After at least three years in the warehouse, we can only speak of whiskey. The barrels make a decisive contribution to the taste of a whiskey bottling, and therefore they are rightly given special importance in the manufacturing process. As the wood breathes, it interacts with the distillate, which loses around two percent of its liquid and alcohol content every year. The distillers speak of this loss as Angel’s Share. The distillate draws its color and taste from the wood, which partly comes from the pre-allocation. The environment, such as salty sea air, also has an influence on the taste.

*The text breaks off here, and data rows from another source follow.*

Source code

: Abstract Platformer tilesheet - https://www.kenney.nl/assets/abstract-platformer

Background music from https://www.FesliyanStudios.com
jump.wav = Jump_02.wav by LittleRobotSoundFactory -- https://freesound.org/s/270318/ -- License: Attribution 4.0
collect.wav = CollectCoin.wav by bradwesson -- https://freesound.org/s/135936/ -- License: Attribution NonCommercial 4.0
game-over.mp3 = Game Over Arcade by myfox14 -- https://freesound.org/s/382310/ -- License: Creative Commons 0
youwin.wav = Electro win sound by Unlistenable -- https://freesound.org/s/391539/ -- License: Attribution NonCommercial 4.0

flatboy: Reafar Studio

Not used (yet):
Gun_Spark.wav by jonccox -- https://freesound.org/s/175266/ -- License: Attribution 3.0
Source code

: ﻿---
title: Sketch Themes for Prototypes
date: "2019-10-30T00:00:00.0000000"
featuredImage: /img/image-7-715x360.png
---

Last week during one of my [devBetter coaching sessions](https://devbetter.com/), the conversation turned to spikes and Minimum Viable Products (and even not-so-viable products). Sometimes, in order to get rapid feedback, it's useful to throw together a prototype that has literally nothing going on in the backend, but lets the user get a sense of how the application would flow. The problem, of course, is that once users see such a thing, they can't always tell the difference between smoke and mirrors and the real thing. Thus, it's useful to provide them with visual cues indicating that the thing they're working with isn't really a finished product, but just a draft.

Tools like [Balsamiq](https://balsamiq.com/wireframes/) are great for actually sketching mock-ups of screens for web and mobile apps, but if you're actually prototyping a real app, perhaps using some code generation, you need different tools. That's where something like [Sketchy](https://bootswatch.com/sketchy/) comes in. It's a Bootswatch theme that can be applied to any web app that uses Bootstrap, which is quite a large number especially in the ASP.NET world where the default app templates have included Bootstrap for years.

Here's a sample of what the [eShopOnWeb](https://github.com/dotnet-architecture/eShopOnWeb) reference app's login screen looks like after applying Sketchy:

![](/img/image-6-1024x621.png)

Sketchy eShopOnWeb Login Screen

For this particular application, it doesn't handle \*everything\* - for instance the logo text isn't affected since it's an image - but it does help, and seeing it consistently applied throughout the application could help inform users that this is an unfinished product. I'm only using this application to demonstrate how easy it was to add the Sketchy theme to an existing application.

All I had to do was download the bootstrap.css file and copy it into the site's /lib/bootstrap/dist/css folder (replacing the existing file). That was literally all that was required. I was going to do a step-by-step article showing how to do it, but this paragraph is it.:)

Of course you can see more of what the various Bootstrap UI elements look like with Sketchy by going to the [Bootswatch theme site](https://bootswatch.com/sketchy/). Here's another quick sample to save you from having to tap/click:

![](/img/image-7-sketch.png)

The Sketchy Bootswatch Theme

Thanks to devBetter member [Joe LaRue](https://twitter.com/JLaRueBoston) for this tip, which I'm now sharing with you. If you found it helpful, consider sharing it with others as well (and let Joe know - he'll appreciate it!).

After the desired storage time, often more than ten years, the whiskey is usually diluted again to achieve a drinking strength of 40 to 48 percent by volume. Of course, there are also special bottlings that reflect the undiluted alcohol content naturally occurring in the barrel - these are labeled with the term Cask Strength. Incidentally, the age information on a whiskey bottle always refers to the youngest whiskey that is blended in the bottle. Once the whiskey is bottled, it doesn't change its taste.